───── Provided information ─────
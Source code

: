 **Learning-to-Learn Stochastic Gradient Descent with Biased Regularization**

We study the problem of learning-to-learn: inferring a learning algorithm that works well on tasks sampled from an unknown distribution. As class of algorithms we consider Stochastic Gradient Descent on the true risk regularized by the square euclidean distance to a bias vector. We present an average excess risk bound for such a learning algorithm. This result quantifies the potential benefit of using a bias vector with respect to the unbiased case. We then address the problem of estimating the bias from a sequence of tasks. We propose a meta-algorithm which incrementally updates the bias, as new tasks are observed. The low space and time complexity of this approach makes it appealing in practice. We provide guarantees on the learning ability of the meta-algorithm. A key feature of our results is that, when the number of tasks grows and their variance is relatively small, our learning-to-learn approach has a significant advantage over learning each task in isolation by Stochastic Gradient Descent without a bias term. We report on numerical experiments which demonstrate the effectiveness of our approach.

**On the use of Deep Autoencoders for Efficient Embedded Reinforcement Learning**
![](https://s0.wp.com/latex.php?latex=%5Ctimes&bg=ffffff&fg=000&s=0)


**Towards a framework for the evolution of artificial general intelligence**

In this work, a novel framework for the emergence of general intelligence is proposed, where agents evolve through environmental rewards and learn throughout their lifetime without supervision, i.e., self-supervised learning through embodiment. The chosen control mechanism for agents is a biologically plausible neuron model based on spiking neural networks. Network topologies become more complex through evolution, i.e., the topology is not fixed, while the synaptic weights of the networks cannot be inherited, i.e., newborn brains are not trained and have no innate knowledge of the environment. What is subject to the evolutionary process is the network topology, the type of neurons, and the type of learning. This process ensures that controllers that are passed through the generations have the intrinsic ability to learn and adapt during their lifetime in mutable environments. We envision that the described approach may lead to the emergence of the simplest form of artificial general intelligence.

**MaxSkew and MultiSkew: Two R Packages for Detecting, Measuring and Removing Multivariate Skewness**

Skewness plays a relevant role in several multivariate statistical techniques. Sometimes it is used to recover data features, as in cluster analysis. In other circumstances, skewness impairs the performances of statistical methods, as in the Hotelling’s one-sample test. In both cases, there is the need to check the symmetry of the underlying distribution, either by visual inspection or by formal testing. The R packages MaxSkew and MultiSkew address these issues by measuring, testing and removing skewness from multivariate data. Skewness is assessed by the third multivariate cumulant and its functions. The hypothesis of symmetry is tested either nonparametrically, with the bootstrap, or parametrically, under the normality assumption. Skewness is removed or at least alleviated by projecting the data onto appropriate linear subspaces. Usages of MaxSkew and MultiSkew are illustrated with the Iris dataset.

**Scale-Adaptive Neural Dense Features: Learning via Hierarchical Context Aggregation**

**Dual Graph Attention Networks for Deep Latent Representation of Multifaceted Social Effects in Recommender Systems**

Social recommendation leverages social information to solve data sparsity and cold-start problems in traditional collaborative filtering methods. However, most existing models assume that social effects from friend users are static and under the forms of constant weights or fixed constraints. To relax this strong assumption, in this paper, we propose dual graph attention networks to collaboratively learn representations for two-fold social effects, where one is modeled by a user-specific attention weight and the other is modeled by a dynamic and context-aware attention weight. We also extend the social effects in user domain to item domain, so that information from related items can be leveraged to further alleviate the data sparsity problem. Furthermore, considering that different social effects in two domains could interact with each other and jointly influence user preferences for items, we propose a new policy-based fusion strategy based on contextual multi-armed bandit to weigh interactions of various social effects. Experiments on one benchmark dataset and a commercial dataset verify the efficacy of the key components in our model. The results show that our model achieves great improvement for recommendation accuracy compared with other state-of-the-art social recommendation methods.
─────
▶ **Problem description**: Within the listing above, extract exactly the lines from the line with "Skewness plays a" to the line with "in Recommender Systems**", the two named lines included, and no others.

▶ **Solution below**:
Skewness plays a relevant role in several multivariate statistical techniques. Sometimes it is used to recover data features, as in cluster analysis. In other circumstances, skewness impairs the performances of statistical methods, as in the Hotelling’s one-sample test. In both cases, there is the need to check the symmetry of the underlying distribution, either by visual inspection or by formal testing. The R packages MaxSkew and MultiSkew address these issues by measuring, testing and removing skewness from multivariate data. Skewness is assessed by the third multivariate cumulant and its functions. The hypothesis of symmetry is tested either nonparametrically, with the bootstrap, or parametrically, under the normality assumption. Skewness is removed or at least alleviated by projecting the data onto appropriate linear subspaces. Usages of MaxSkew and MultiSkew are illustrated with the Iris dataset.

**Scale-Adaptive Neural Dense Features: Learning via Hierarchical Context Aggregation**

**Dual Graph Attention Networks for Deep Latent Representation of Multifaceted Social Effects in Recommender Systems**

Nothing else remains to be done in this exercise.